- **RECORD EXCERPTS**
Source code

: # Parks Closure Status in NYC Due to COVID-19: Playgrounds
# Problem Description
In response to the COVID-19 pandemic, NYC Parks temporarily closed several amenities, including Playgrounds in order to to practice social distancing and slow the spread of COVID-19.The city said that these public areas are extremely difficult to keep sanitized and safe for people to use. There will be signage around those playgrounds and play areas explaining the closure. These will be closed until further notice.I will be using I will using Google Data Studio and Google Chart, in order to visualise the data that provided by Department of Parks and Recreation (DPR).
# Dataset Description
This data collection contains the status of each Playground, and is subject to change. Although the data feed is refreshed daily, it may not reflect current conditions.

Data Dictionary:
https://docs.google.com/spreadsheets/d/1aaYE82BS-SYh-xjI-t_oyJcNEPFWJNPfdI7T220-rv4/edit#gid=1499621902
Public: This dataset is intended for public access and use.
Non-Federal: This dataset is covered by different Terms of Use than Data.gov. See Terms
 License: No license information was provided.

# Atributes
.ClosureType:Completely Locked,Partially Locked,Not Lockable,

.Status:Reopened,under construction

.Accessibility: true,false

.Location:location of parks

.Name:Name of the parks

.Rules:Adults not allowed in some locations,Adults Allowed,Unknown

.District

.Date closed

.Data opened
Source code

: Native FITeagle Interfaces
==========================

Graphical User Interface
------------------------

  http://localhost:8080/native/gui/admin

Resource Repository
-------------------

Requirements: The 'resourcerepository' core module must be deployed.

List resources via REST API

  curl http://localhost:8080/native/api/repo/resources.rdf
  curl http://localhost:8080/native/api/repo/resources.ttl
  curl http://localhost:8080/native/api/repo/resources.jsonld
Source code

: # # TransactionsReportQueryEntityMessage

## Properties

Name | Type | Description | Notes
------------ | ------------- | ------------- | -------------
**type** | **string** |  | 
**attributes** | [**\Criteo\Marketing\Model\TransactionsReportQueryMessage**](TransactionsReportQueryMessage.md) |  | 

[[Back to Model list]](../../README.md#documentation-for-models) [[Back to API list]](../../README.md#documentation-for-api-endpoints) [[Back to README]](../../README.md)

- **EXERCISE DIRECTIONS**
Wherever the string "COVID" appears in a line above, copy that line.

- **RESULT FOR THIS EXERCISE**
: # Parks Closure Status in NYC Due to COVID-19: Playgrounds
In response to the COVID-19 pandemic, NYC Parks temporarily closed several amenities, including Playgrounds in order to to practice social distancing and slow the spread of COVID-19.The city said that these public areas are extremely difficult to keep sanitized and safe for people to use. There will be signage around those playgrounds and play areas explaining the closure. These will be closed until further notice.I will be using I will using Google Data Studio and Google Chart, in order to visualise the data that provided by Department of Parks and Recreation (DPR).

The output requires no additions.